Data records
::::::

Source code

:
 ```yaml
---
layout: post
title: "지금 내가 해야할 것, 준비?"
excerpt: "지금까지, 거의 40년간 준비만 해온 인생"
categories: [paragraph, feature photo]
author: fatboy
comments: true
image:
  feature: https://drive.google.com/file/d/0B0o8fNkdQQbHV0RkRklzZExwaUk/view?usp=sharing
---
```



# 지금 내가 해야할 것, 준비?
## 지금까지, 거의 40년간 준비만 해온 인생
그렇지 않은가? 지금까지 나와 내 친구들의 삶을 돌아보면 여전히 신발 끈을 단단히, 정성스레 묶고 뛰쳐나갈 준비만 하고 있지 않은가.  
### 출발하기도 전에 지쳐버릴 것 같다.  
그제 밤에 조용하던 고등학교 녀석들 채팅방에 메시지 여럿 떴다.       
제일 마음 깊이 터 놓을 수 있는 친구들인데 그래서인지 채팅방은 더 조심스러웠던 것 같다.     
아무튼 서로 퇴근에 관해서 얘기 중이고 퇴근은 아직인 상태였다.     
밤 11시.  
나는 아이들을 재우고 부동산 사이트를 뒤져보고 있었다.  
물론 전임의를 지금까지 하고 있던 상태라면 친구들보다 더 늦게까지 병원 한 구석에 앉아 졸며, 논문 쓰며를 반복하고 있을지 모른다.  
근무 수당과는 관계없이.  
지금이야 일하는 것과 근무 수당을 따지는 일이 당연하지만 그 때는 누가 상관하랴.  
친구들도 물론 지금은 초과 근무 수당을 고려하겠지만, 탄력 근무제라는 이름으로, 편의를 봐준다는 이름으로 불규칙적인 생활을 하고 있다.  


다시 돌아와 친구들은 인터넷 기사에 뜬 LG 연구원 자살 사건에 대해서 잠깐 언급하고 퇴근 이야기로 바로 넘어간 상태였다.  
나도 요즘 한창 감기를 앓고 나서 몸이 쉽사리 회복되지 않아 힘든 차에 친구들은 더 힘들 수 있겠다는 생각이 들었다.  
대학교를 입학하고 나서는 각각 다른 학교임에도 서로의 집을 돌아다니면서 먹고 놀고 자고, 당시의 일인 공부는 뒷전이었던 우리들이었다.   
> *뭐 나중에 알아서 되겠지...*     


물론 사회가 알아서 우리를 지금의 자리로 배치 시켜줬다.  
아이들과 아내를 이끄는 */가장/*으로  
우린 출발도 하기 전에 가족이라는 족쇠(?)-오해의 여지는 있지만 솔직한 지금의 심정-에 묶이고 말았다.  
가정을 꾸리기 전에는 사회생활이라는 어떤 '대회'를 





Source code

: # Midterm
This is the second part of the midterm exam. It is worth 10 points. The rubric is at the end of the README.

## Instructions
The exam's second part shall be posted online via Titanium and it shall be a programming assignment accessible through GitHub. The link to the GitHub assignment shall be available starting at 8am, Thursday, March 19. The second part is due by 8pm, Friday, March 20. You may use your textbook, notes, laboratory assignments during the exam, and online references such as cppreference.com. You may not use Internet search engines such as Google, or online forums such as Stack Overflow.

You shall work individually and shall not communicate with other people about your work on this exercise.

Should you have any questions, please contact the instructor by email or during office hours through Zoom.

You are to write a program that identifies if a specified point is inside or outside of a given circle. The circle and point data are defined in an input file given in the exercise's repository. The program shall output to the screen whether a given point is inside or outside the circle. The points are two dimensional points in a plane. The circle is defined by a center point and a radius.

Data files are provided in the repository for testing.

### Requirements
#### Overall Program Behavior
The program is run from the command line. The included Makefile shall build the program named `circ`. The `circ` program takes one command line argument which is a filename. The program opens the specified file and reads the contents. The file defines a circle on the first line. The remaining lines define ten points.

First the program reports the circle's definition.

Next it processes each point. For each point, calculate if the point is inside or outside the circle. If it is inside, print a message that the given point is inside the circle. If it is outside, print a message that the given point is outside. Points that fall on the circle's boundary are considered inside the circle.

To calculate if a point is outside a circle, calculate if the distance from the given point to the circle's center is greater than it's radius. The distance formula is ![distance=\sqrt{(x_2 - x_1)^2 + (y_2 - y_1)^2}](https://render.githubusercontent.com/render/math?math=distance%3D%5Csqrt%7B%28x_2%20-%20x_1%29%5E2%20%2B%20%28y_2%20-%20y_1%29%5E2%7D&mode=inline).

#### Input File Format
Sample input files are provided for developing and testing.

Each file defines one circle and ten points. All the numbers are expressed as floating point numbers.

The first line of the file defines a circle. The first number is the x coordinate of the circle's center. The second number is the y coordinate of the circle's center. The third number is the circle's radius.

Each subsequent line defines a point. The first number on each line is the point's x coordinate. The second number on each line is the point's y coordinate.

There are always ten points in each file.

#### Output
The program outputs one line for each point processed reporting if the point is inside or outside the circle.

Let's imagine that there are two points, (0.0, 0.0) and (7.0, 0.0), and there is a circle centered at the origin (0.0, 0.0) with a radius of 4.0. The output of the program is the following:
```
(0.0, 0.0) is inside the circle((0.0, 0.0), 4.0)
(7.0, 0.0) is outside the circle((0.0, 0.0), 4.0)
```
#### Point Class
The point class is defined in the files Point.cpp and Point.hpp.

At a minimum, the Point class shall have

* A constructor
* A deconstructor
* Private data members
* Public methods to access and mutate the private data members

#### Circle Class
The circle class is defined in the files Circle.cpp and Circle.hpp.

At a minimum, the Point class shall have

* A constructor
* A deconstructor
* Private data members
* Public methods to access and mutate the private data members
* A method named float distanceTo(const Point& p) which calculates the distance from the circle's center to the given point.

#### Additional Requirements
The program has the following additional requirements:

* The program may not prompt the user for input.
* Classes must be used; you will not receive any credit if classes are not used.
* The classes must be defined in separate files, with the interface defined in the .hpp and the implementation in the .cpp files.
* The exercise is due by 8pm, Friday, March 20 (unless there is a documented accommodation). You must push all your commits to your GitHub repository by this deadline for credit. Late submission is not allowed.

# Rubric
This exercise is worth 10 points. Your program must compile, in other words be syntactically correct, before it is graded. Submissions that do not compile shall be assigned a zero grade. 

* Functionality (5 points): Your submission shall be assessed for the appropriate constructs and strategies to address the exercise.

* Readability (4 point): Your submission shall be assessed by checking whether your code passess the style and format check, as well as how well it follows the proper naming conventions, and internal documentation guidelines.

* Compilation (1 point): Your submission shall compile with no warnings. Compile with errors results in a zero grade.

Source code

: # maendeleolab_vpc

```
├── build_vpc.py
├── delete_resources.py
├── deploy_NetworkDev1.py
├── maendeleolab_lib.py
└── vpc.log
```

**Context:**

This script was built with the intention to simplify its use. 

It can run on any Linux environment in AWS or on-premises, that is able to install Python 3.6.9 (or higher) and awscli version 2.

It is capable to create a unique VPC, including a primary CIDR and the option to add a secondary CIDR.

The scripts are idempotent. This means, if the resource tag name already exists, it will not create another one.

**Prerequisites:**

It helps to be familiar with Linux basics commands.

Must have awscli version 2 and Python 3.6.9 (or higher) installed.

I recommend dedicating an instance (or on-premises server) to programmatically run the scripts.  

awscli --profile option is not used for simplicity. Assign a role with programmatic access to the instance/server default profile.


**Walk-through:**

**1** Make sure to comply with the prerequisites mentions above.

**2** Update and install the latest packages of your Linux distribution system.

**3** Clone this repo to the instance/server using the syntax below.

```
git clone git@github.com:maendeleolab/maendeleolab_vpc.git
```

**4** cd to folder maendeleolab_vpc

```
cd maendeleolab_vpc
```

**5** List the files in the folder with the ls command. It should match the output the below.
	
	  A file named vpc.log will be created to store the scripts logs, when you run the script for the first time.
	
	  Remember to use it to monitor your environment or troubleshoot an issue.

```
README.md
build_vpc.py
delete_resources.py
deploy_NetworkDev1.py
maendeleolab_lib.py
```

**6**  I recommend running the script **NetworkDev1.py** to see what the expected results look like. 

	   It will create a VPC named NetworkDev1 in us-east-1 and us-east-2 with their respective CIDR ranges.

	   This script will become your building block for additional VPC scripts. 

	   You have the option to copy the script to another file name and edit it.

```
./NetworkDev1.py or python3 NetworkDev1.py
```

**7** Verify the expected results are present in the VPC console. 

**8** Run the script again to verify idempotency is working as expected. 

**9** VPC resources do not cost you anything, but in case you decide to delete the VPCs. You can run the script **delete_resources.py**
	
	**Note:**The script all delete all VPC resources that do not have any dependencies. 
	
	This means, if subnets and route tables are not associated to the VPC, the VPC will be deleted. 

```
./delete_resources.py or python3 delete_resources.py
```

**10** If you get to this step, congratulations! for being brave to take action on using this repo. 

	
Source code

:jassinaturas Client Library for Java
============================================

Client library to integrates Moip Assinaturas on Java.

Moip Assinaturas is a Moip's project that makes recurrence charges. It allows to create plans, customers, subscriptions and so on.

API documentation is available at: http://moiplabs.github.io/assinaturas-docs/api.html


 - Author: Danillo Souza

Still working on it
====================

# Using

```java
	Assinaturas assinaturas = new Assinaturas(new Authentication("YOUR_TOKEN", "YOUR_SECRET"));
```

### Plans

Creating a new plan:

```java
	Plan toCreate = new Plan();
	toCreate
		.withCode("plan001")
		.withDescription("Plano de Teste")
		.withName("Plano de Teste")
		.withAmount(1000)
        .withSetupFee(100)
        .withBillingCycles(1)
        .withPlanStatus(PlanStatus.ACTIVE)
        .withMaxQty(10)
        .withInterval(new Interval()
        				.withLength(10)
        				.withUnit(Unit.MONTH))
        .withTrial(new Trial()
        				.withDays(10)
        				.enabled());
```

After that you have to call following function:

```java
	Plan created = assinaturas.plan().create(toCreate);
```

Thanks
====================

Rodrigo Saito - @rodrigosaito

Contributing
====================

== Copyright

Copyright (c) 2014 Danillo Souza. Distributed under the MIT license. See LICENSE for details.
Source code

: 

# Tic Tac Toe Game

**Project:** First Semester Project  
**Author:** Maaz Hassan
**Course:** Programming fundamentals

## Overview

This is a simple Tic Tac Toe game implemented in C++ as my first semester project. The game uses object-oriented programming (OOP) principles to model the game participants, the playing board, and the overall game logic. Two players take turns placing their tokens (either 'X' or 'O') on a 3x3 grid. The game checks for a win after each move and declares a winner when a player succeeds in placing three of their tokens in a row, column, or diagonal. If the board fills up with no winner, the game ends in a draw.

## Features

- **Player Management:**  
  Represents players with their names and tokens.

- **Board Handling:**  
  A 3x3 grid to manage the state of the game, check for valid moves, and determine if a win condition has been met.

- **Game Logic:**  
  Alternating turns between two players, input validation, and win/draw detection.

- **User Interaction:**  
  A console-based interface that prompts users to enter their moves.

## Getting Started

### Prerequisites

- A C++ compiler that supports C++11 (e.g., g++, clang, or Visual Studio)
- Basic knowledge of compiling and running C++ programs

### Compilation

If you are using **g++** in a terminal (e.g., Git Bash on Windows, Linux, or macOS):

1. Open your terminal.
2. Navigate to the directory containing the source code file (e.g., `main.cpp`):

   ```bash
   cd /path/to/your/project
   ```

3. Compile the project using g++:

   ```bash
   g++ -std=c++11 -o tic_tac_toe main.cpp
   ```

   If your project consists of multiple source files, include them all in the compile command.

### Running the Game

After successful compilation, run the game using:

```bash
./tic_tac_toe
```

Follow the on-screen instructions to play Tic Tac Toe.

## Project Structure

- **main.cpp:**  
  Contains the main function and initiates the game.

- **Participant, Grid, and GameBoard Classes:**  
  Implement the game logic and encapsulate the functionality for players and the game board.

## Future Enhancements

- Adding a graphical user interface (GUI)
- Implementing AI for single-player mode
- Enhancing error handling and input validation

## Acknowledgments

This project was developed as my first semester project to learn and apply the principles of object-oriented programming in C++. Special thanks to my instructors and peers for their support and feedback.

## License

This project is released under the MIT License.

::::::

### Assigned task
Return, line for line and unchanged, the data from its first line through the line containing "지금이야 일하는 것과".

### Result of the exercise
Source code

:
 ```yaml
---
layout: post
title: "지금 내가 해야할 것, 준비?"
excerpt: "지금까지, 거의 40년간 준비만 해온 인생"
categories: [paragraph, feature photo]
author: fatboy
comments: true
image:
  feature: https://drive.google.com/file/d/0B0o8fNkdQQbHV0RkRklzZExwaUk/view?usp=sharing
---
```



# 지금 내가 해야할 것, 준비?
## 지금까지, 거의 40년간 준비만 해온 인생
그렇지 않은가? 지금까지 나와 내 친구들의 삶을 돌아보면 여전히 신발 끈을 단단히, 정성스레 묶고 뛰쳐나갈 준비만 하고 있지 않은가.  
### 출발하기도 전에 지쳐버릴 것 같다.  
그제 밤에 조용하던 고등학교 녀석들 채팅방에 메시지 여럿 떴다.       
제일 마음 깊이 터 놓을 수 있는 친구들인데 그래서인지 채팅방은 더 조심스러웠던 것 같다.     
아무튼 서로 퇴근에 관해서 얘기 중이고 퇴근은 아직인 상태였다.     
밤 11시.  
나는 아이들을 재우고 부동산 사이트를 뒤져보고 있었다.  
물론 전임의를 지금까지 하고 있던 상태라면 친구들보다 더 늦게까지 병원 한 구석에 앉아 졸며, 논문 쓰며를 반복하고 있을지 모른다.  
근무 수당과는 관계없이.  
지금이야 일하는 것과 근무 수당을 따지는 일이 당연하지만 그 때는 누가 상관하랴.  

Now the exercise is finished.